20 years of living in space: What's next for the ISS?
Bob McDonald's blog: It's going to come down eventually, so how? And what might replace it?
This week astronauts in space and controllers on the ground celebrated twenty years of continuous occupation of the International Space Station. How much longer will it be useful in light of new plans to return to the moon?
On November 3rd, 2000, the first three-person crew, consisting of two Russian cosmonauts and one American astronaut, launched aboard a Soyuz rocket to the new International Space Station (ISS).
One of the crew, Sergei Krikalev, was also known as the "last Soviet citizen" after he became stranded on the Russian space station Mir when the Soviet Union collapsed in 1991. The first piece of the ISS was based on the Mir design, so he was a logical choice to be among the first to bring the new station to life.
A place in space
Since then, more than 240 voyagers from 19 countries have visited the largest structure ever built in space. With a mass of more than 400 tonnes, the modular structure — with solar panels extended — covers an area larger than a football field, offering an interior living and working volume equal to a Boeing 747 jumbo jet.
While thousands of science experiments have been conducted in the unique environment, the station project hasn't been without criticism.
Compared to the incredible developments of the 1960s that landed humans on the moon in less than a decade, the space station seemed to be a pause in human exploration because all activities were confined to low Earth orbit. Some space exploration advocates, such as engineer Robert Zubrin, founder of the Mars Society, felt we should be heading straight on to Mars.
While the space station didn't take humans to other worlds, it did show what was required to get there, and how to live and work in space for long periods of time.
Just getting to Mars is a six or seven month journey, and the occupants must endure the physical and psychological ravages of space travel. Crew members on the station, especially those who remained for many months, like Canadians Bob Thirsk and Chris Hadfield, and American Scott Kelly — who lived up there for a year — had to exercise daily to prevent muscle atrophy and bone loss. Research on some of the astronauts who made long-duration stays on station found changes in the immune system, even vision problems.
Training ground for further space exploration
The astronauts also learned to get along in a confined space, how to tolerate separation from friends and family, how to grow food and repair equipment — all the skills that will be needed on a journey to Mars and back.
A trip to Mars will be outrageously expensive, likely requiring international cooperation to pull off. The experience of the ISS showed that even former rivals — the U.S. and Russia — can work together. Other participants, like Canadians, Europeans and Japanese, demonstrated that people can thrive in an environment where political boundaries do not exist.

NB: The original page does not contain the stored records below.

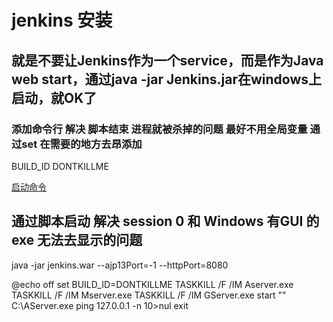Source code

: # jenkins 安装


## 就是不要让Jenkins作为一个service，而是作为Java web start，通过java -jar Jenkins.jar在windows上启动，就OK了



### 添加命令行 解决 脚本结束 进程就被杀掉的问题 最好不用全局变量 通过set 在需要的地方去昂添加
BUILD_ID
DONTKILLME


[启动命令](https://www.cnblogs.com/wyx123/articles/4106802.html)


## 通过脚本启动 解决 session 0  和 Windows 有GUI 的 exe 无法去显示的问题

java -jar jenkins.war --ajp13Port=-1 --httpPort=8080


@echo off
set BUILD_ID=DONTKILLME
TASKKILL /F /IM Aserver.exe
TASKKILL /F /IM Mserver.exe
TASKKILL /F /IM GServer.exe
start "" C:\AServer.exe
ping 127.0.0.1 -n 10>nul
exit
<!--stackedit_data:
eyJoaXN0b3J5IjpbLTc5MDMwNzgwXX0=
-->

NASA's current focus is returning to the moon by 2024 with the Artemis program. Key to that project is a new space station to be placed in orbit around the moon called Gateway. It too will be an international project, with collaboration from Canada, Europe and Japan. And NASA's somewhat ambitious — and possibly unrealistic — plan is that the first parts of the station will launch by 2024.
Ultimate fate of the ISS
Around that time, decisions will have to be made about the fate of the ISS, which will become a financial burden and may start showing signs of its age after so many years in the hostile environment of space.
One idea is to hand it over to the private sector. A company called Axiom has an agreement to send up modules to attach to the ISS beginning in 2024. They plan to use this as a building block to start constructing their own independent space station that, with the end of the ISS program, they could separate and remain in space as independent laboratories.
Another company, Bigelow Aerospace, has plans to build their own independent space hotels using inflatable modules. One of Bigelow's inflatable modules is already on the space station.
But whatever private industry plans, the ISS will eventually reach the end of its useful life, and it will eventually have to be de-orbited, which means driving it down into the atmosphere where it will burn up over the southern Pacific Ocean.
That was the fate of Space Station Mir in 2001 when it was intentionally steered to the most unpopulated area of the planet with none of the debris falling on land. The ISS is twice as big as Mir, so it will be quite a sight streaking across the sky as it re-enters the atmosphere.
One the reasons to de-orbit the station earlier rather than later is the worst case scenario, which would be if something catastrophic happens, like if the station lost its power and needed to be abandoned. In that case it might not be possible to control its orbital decay and re-entry.
No one wants the huge complex to fall out of orbit in an uncontrolled way, because it could end up falling anywhere, including over a city.
The International Space Station did not take humans very far from Earth, but did provide a proving ground where people from many nations were able to learn the lessons about how we will eventually go farther.